[Opening Source data section]
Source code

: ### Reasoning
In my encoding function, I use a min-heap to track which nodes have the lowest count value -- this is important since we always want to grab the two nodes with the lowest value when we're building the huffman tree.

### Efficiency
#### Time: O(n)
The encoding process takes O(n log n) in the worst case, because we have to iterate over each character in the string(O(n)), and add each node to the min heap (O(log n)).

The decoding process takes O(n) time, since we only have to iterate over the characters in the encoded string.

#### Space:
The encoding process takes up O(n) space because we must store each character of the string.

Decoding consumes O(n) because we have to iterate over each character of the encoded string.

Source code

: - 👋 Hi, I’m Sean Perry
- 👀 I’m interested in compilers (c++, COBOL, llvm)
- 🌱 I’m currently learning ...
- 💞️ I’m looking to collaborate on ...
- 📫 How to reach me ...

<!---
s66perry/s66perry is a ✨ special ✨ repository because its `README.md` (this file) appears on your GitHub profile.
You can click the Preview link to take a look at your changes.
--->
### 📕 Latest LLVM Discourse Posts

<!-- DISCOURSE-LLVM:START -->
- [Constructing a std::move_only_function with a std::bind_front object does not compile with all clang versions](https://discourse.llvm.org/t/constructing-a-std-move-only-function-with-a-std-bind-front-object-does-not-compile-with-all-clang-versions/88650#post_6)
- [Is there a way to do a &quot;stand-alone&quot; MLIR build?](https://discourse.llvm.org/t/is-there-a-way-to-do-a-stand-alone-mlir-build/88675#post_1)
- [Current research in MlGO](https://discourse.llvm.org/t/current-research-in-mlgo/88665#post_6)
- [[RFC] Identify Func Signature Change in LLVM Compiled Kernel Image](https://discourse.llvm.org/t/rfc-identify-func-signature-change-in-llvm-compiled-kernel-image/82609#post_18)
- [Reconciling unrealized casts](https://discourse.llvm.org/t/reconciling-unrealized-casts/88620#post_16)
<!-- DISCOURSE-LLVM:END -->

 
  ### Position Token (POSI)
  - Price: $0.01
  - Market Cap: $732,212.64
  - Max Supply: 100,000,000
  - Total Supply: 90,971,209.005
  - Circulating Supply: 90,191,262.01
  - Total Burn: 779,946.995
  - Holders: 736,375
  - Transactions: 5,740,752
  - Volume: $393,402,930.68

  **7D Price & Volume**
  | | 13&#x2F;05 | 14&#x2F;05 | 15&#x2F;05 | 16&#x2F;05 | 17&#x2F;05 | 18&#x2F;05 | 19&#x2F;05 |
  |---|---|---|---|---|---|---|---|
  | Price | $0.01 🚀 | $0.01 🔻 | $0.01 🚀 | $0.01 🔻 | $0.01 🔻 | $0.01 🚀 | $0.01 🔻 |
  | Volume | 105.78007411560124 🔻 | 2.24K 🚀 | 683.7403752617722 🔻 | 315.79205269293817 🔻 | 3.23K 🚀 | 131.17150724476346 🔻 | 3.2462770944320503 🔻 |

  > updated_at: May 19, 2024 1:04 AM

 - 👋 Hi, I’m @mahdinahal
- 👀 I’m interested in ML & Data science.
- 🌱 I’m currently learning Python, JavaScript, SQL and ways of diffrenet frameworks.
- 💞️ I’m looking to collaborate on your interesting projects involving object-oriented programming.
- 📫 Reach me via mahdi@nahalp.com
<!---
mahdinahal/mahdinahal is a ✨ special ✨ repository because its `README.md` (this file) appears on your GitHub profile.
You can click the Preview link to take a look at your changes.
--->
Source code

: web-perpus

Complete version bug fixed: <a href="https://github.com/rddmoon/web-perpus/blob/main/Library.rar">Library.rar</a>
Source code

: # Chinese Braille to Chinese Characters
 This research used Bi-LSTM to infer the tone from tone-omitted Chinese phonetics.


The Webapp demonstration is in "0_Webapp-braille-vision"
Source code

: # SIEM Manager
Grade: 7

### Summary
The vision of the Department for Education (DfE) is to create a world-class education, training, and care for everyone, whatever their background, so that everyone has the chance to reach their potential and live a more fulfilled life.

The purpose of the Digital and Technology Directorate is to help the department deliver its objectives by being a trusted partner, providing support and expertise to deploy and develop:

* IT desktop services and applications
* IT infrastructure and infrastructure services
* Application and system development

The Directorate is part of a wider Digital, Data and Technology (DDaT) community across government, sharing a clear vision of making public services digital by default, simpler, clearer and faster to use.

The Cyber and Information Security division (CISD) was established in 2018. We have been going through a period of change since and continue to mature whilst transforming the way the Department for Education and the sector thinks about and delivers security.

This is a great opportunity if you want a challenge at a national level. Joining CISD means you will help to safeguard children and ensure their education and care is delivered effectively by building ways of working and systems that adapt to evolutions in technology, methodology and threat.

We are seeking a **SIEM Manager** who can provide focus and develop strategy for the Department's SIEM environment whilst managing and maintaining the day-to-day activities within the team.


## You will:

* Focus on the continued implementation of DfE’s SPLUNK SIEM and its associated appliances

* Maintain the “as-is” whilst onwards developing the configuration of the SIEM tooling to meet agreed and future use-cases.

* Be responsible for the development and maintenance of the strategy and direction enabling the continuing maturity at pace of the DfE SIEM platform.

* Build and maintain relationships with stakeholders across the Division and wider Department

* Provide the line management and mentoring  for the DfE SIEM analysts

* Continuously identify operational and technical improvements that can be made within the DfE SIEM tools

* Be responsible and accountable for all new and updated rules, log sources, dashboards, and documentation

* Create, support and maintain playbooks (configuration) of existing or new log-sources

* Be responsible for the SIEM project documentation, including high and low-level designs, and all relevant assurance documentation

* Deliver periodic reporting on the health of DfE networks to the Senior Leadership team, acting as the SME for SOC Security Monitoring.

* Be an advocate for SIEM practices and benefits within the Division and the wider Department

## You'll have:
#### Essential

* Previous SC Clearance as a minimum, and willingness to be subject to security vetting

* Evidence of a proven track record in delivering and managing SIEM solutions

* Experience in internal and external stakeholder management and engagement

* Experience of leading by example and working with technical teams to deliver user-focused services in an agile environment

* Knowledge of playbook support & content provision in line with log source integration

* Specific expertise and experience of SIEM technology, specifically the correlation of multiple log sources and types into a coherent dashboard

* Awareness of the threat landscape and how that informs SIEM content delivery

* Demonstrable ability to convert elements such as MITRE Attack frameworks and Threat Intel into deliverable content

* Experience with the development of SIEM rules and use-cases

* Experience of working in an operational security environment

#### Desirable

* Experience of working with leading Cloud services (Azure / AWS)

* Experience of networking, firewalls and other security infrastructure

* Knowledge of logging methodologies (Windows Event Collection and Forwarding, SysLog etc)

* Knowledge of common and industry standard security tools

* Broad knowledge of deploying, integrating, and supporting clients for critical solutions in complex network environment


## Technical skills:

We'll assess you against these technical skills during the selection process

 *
[Closing Source data section]
### Try it
In the answer, every line above should be retyped exactly.

### Solution to this problem
Source code

: ### Reasoning
In my encoding function, I use a min-heap to track which nodes have the lowest count value -- this is important since we always want to grab the two nodes with the lowest value when we're building the huffman tree.

### Efficiency
#### Time: O(n)
The encoding process takes O(n log n) in the worst case, because we have to iterate over each character in the string(O(n)), and add each node to the min heap (O(log n)).

The decoding process takes O(n) time, since we only have to iterate over the characters in the encoded string.

#### Space:
The encoding process takes up O(n) space because we must store each character of the string.

Decoding consumes O(n) because we have to iterate over each character of the encoded string.

Source code

: - 👋 Hi, I’m Sean Perry
- 👀 I’m interested in compilers (c++, COBOL, llvm)
- 🌱 I’m currently learning ...
- 💞️ I’m looking to collaborate on ...
- 📫 How to reach me ...

<!---
s66perry/s66perry is a ✨ special ✨ repository because its `README.md` (this file) appears on your GitHub profile.
You can click the Preview link to take a look at your changes.
--->
### 📕 Latest LLVM Discourse Posts

<!-- DISCOURSE-LLVM:START -->
- [Constructing a std::move_only_function with a std::bind_front object does not compile with all clang versions](https://discourse.llvm.org/t/constructing-a-std-move-only-function-with-a-std-bind-front-object-does-not-compile-with-all-clang-versions/88650#post_6)
- [Is there a way to do a &quot;stand-alone&quot; MLIR build?](https://discourse.llvm.org/t/is-there-a-way-to-do-a-stand-alone-mlir-build/88675#post_1)
- [Current research in MlGO](https://discourse.llvm.org/t/current-research-in-mlgo/88665#post_6)
- [[RFC] Identify Func Signature Change in LLVM Compiled Kernel Image](https://discourse.llvm.org/t/rfc-identify-func-signature-change-in-llvm-compiled-kernel-image/82609#post_18)
- [Reconciling unrealized casts](https://discourse.llvm.org/t/reconciling-unrealized-casts/88620#post_16)
<!-- DISCOURSE-LLVM:END -->

 
  ### Position Token (POSI)
  - Price: $0.01
  - Market Cap: $732,212.64
  - Max Supply: 100,000,000
  - Total Supply: 90,971,209.005
  - Circulating Supply: 90,191,262.01
  - Total Burn: 779,946.995
  - Holders: 736,375
  - Transactions: 5,740,752
  - Volume: $393,402,930.68

  **7D Price & Volume**
  | | 13&#x2F;05 | 14&#x2F;05 | 15&#x2F;05 | 16&#x2F;05 | 17&#x2F;05 | 18&#x2F;05 | 19&#x2F;05 |
  |---|---|---|---|---|---|---|---|
  | Price | $0.01 🚀 | $0.01 🔻 | $0.01 🚀 | $0.01 🔻 | $0.01 🔻 | $0.01 🚀 | $0.01 🔻 |
  | Volume | 105.78007411560124 🔻 | 2.24K 🚀 | 683.7403752617722 🔻 | 315.79205269293817 🔻 | 3.23K 🚀 | 131.17150724476346 🔻 | 3.2462770944320503 🔻 |

  > updated_at: May 19, 2024 1:04 AM

 - 👋 Hi, I’m @mahdinahal
- 👀 I’m interested in ML & Data science.
- 🌱 I’m currently learning Python, JavaScript, SQL and ways of diffrenet frameworks.
- 💞️ I’m looking to collaborate on your interesting projects involving object-oriented programming.
- 📫 Reach me via mahdi@nahalp.com
<!---
mahdinahal/mahdinahal is a ✨ special ✨ repository because its `README.md` (this file) appears on your GitHub profile.
You can click the Preview link to take a look at your changes.
--->
Source code

: web-perpus

Complete version bug fixed: <a href="https://github.com/rddmoon/web-perpus/blob/main/Library.rar">Library.rar</a>
Source code

: # Chinese Braille to Chinese Characters
 This research used Bi-LSTM to infer the tone from tone-omitted Chinese phonetics.


The Webapp demonstration is in "0_Webapp-braille-vision"
Source code

: # SIEM Manager
Grade: 7

### Summary
The vision of the Department for Education (DfE) is to create a world-class education, training, and care for everyone, whatever their background, so that everyone has the chance to reach their potential and live a more fulfilled life.

The purpose of the Digital and Technology Directorate is to help the department deliver its objectives by being a trusted partner, providing support and expertise to deploy and develop:

* IT desktop services and applications
* IT infrastructure and infrastructure services
* Application and system development

The Directorate is part of a wider Digital, Data and Technology (DDaT) community across government, sharing a clear vision of making public services digital by default, simpler, clearer and faster to use.

The Cyber and Information Security division (CISD) was established in 2018. We have been going through a period of change since and continue to mature whilst transforming the way the Department for Education and the sector thinks about and delivers security.

This is a great opportunity if you want a challenge at a national level. Joining CISD means you will help to safeguard children and ensure their education and care is delivered effectively by building ways of working and systems that adapt to evolutions in technology, methodology and threat.

We are seeking a **SIEM Manager** who can provide focus and develop strategy for the Department's SIEM environment whilst managing and maintaining the day-to-day activities within the team.


## You will:

* Focus on the continued implementation of DfE’s SPLUNK SIEM and its associated appliances

* Maintain the “as-is” whilst onwards developing the configuration of the SIEM tooling to meet agreed and future use-cases.

* Be responsible for the development and maintenance of the strategy and direction enabling the continuing maturity at pace of the DfE SIEM platform.

* Build and maintain relationships with stakeholders across the Division and wider Department

* Provide the line management and mentoring  for the DfE SIEM analysts

* Continuously identify operational and technical improvements that can be made within the DfE SIEM tools

* Be responsible and accountable for all new and updated rules, log sources, dashboards, and documentation

* Create, support and maintain playbooks (configuration) of existing or new log-sources

* Be responsible for the SIEM project documentation, including high and low-level designs, and all relevant assurance documentation

* Deliver periodic reporting on the health of DfE networks to the Senior Leadership team, acting as the SME for SOC Security Monitoring.

* Be an advocate for SIEM practices and benefits within the Division and the wider Department

## You'll have:
#### Essential

* Previous SC Clearance as a minimum, and willingness to be subject to security vetting

* Evidence of a proven track record in delivering and managing SIEM solutions

* Experience in internal and external stakeholder management and engagement

* Experience of leading by example and working with technical teams to deliver user-focused services in an agile environment

* Knowledge of playbook support & content provision in line with log source integration

* Specific expertise and experience of SIEM technology, specifically the correlation of multiple log sources and types into a coherent dashboard

* Awareness of the threat landscape and how that informs SIEM content delivery

* Demonstrable ability to convert elements such as MITRE Attack frameworks and Threat Intel into deliverable content

* Experience with the development of SIEM rules and use-cases

* Experience of working in an operational security environment

#### Desirable

* Experience of working with leading Cloud services (Azure / AWS)

* Experience of networking, firewalls and other security infrastructure

* Knowledge of logging methodologies (Windows Event Collection and Forwarding, SysLog etc)

* Knowledge of common and industry standard security tools

* Broad knowledge of deploying, integrating, and supporting clients for critical solutions in complex network environment


## Technical skills:

We'll assess you against these technical skills during the selection process

 *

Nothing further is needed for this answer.